Collected data:
*** Block opens ***

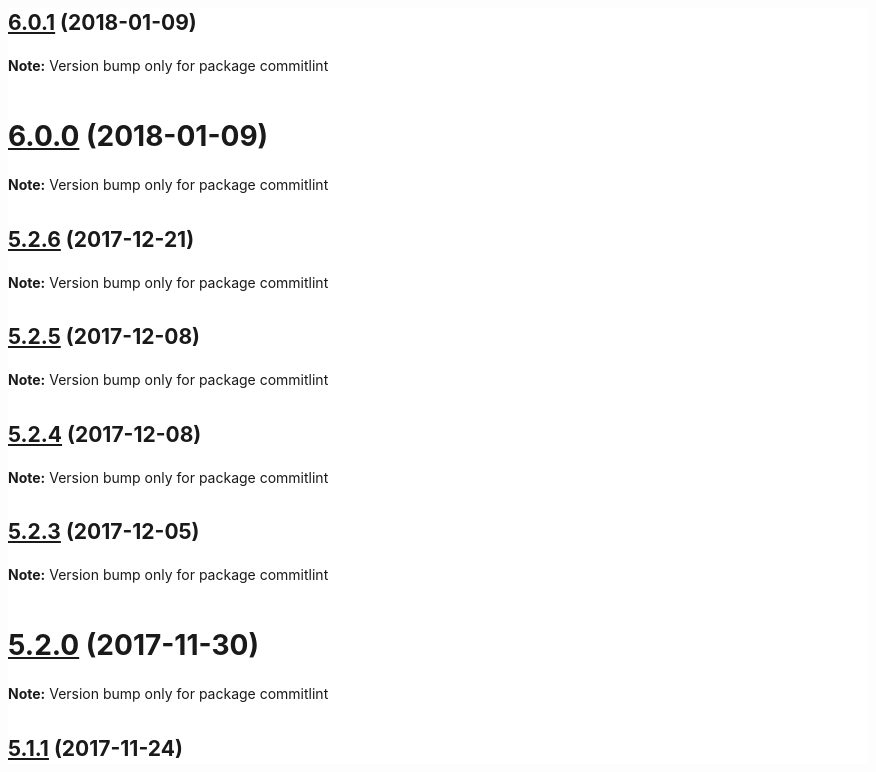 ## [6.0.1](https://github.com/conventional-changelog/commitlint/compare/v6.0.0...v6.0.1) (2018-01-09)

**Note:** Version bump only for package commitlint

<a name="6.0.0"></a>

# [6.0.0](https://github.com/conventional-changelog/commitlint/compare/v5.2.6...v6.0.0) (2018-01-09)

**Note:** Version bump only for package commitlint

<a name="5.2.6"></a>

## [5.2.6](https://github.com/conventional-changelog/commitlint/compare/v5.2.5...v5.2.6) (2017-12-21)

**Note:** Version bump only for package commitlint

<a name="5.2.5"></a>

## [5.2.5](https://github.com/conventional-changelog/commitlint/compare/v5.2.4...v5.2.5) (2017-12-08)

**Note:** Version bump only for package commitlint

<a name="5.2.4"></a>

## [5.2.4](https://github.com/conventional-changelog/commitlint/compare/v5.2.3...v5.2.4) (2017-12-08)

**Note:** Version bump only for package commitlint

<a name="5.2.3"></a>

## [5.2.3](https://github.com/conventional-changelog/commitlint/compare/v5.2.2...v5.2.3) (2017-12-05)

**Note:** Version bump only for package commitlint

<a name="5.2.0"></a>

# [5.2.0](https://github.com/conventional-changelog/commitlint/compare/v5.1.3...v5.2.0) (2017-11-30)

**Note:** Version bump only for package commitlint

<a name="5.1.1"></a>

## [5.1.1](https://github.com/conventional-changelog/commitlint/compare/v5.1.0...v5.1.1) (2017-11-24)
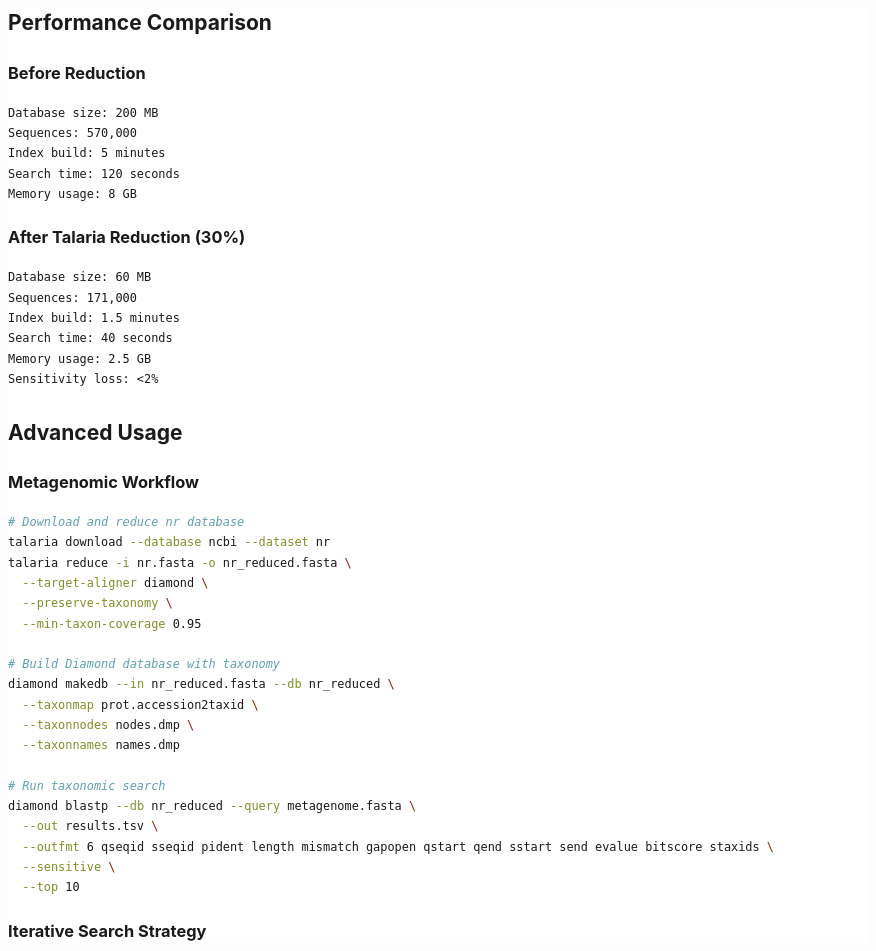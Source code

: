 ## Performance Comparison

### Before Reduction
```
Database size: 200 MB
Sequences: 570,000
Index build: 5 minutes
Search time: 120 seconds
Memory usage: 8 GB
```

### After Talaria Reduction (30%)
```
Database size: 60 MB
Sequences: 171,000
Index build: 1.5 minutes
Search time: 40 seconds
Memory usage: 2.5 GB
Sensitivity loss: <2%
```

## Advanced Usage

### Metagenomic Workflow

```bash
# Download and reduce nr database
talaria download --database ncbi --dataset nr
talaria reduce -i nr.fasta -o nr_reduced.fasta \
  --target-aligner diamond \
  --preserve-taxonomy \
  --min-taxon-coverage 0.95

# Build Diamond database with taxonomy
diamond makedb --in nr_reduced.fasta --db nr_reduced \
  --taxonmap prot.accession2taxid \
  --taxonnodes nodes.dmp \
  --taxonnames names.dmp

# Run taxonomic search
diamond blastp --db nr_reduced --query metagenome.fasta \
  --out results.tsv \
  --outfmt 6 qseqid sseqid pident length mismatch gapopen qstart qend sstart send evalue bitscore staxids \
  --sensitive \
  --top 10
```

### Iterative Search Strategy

*** Block closes ***

What is required ▸
Would you return the records exactly as written, minus any image?

Your solution ▸
 ## [6.0.1](https://github.com/conventional-changelog/commitlint/compare/v6.0.0...v6.0.1) (2018-01-09)

**Note:** Version bump only for package commitlint

<a name="6.0.0"></a>

# [6.0.0](https://github.com/conventional-changelog/commitlint/compare/v5.2.6...v6.0.0) (2018-01-09)

**Note:** Version bump only for package commitlint

<a name="5.2.6"></a>

## [5.2.6](https://github.com/conventional-changelog/commitlint/compare/v5.2.5...v5.2.6) (2017-12-21)

**Note:** Version bump only for package commitlint

<a name="5.2.5"></a>

## [5.2.5](https://github.com/conventional-changelog/commitlint/compare/v5.2.4...v5.2.5) (2017-12-08)

**Note:** Version bump only for package commitlint

<a name="5.2.4"></a>

## [5.2.4](https://github.com/conventional-changelog/commitlint/compare/v5.2.3...v5.2.4) (2017-12-08)

**Note:** Version bump only for package commitlint

<a name="5.2.3"></a>

## [5.2.3](https://github.com/conventional-changelog/commitlint/compare/v5.2.2...v5.2.3) (2017-12-05)

**Note:** Version bump only for package commitlint

<a name="5.2.0"></a>

# [5.2.0](https://github.com/conventional-changelog/commitlint/compare/v5.1.3...v5.2.0) (2017-11-30)

**Note:** Version bump only for package commitlint

<a name="5.1.1"></a>

## [5.1.1](https://github.com/conventional-changelog/commitlint/compare/v5.1.0...v5.1.1) (2017-11-24)
Source code

: ## Performance Comparison

### Before Reduction
```
Database size: 200 MB
Sequences: 570,000
Index build: 5 minutes
Search time: 120 seconds
Memory usage: 8 GB
```

### After Talaria Reduction (30%)
```
Database size: 60 MB
Sequences: 171,000
Index build: 1.5 minutes
Search time: 40 seconds
Memory usage: 2.5 GB
Sensitivity loss: <2%
```

## Advanced Usage

### Metagenomic Workflow

```bash
# Download and reduce nr database
talaria download --database ncbi --dataset nr
talaria reduce -i nr.fasta -o nr_reduced.fasta \
  --target-aligner diamond \
  --preserve-taxonomy \
  --min-taxon-coverage 0.95

# Build Diamond database with taxonomy
diamond makedb --in nr_reduced.fasta --db nr_reduced \
  --taxonmap prot.accession2taxid \
  --taxonnodes nodes.dmp \
  --taxonnames names.dmp

# Run taxonomic search
diamond blastp --db nr_reduced --query metagenome.fasta \
  --out results.tsv \
  --outfmt 6 qseqid sseqid pident length mismatch gapopen qstart qend sstart send evalue bitscore staxids \
  --sensitive \
  --top 10
```

### Iterative Search Strategy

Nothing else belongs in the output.